Work item: Using the listing below, count every line that contains the word "Built"; respond with the count alone.

─── Information given ───

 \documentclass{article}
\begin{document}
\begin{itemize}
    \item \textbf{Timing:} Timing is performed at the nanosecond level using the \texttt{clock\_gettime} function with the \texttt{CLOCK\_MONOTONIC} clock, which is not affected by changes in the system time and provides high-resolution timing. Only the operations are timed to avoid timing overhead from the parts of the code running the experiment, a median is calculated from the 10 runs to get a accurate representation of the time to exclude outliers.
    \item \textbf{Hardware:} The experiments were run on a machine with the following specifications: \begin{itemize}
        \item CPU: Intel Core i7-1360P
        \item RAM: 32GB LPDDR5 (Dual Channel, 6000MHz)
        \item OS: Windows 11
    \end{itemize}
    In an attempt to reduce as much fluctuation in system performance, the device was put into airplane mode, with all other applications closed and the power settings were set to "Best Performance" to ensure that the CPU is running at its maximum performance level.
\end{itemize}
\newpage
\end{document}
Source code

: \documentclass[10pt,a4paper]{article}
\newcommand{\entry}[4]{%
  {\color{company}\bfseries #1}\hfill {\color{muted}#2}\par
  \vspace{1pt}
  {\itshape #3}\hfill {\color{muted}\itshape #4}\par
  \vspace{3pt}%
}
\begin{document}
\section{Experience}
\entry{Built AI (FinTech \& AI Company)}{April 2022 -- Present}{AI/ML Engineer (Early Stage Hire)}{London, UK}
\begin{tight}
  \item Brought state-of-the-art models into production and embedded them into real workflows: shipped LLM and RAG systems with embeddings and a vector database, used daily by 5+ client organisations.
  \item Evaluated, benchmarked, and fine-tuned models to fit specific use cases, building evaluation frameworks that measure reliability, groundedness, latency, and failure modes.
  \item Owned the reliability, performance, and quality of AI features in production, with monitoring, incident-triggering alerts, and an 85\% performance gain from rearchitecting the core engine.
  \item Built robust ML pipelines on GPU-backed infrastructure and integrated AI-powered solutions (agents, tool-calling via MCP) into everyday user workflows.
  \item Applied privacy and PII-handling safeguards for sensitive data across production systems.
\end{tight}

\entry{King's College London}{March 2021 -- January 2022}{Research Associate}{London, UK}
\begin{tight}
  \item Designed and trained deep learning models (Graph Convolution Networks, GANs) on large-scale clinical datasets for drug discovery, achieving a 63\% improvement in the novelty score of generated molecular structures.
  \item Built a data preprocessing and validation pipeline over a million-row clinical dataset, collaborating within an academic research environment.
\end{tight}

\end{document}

───

Task response: 3